Look who’s blogging: Alan Greenspan

Blogging_alan_greenspan

Yes, Alan Greenspan is blogging.

What is easy Al saying?

"There was also a personal story to tell. I’d known every president from Richard Nixon to Reagan, Ford, Bill Clinton and George W. Bush. And what about all those other assorted characters from my childhood in New York, my years as a jazz musician, my complete career switch to economics – and my friendship with Ayn Rand? I wanted to make the leap from writing economic analysis to writing in the first person about what I’d experienced. And after years of talking “Fedspeak” in carefully calibrated congressional testimony – I could finally use my own voice!" . . .

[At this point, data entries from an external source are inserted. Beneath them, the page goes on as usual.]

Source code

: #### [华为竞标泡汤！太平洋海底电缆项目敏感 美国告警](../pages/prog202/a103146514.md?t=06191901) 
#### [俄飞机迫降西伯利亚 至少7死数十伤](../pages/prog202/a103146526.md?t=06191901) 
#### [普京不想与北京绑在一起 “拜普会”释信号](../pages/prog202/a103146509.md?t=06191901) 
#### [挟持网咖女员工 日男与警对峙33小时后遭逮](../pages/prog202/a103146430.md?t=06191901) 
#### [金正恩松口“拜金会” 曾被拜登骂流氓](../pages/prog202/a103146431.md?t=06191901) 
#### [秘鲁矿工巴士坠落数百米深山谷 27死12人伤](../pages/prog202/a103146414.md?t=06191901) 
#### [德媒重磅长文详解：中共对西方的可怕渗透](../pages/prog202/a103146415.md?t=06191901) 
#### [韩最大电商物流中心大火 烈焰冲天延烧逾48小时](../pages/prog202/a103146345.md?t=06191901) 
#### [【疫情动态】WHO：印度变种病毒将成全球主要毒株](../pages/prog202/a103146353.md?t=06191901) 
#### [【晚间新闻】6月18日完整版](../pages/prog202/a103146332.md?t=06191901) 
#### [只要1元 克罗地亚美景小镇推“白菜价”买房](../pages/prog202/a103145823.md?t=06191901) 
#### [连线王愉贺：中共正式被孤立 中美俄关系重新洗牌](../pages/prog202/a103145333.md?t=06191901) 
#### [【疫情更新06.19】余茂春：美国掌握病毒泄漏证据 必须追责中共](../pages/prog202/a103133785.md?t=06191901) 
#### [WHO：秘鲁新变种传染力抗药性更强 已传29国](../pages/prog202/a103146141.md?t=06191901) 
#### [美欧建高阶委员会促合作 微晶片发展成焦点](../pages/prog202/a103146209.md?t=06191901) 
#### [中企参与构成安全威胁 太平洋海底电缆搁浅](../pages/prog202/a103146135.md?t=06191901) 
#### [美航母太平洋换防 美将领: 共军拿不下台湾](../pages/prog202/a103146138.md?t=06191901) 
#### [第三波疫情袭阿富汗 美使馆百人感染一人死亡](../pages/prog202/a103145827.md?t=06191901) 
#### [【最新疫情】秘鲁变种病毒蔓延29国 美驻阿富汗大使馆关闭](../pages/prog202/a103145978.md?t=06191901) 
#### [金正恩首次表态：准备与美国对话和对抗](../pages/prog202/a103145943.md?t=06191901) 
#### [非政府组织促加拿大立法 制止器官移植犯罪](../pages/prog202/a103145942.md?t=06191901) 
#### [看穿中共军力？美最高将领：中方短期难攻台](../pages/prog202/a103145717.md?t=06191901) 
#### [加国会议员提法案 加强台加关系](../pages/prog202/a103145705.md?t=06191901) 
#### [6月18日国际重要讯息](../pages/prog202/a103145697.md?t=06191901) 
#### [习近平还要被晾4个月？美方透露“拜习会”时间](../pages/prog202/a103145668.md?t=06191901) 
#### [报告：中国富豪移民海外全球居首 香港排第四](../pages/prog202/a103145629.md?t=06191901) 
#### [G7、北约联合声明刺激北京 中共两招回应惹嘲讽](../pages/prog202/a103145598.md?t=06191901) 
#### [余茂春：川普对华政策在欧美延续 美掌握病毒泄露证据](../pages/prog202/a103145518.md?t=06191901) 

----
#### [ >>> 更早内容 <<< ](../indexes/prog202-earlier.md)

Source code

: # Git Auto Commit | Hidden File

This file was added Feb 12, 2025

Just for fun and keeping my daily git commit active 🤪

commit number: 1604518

My term as Federal Reserve Chairman ended at midnight, January 31, 2006. The following morning, I started to write. You would think after all those years at the Fed and my earlier decades as an economist that I would have learned about as much as I could. But halfway through the book I realized that the story was leading me in surprising directions. I needed to refocus much of what I had written in my original drafts."

I wonder who will be ghosting the blogposts in the future.

The only thing preventing me from declaring this form of written expression has officially jumped the shark is that it is an "Amazon blog." That means it is not a true blog, but more of a book promotional stunt. (The Age of Turbulence comes out September 18th).

If it were a real blog, he would have either confirmed or dispelled the rumors about him and Ayn Rand . . .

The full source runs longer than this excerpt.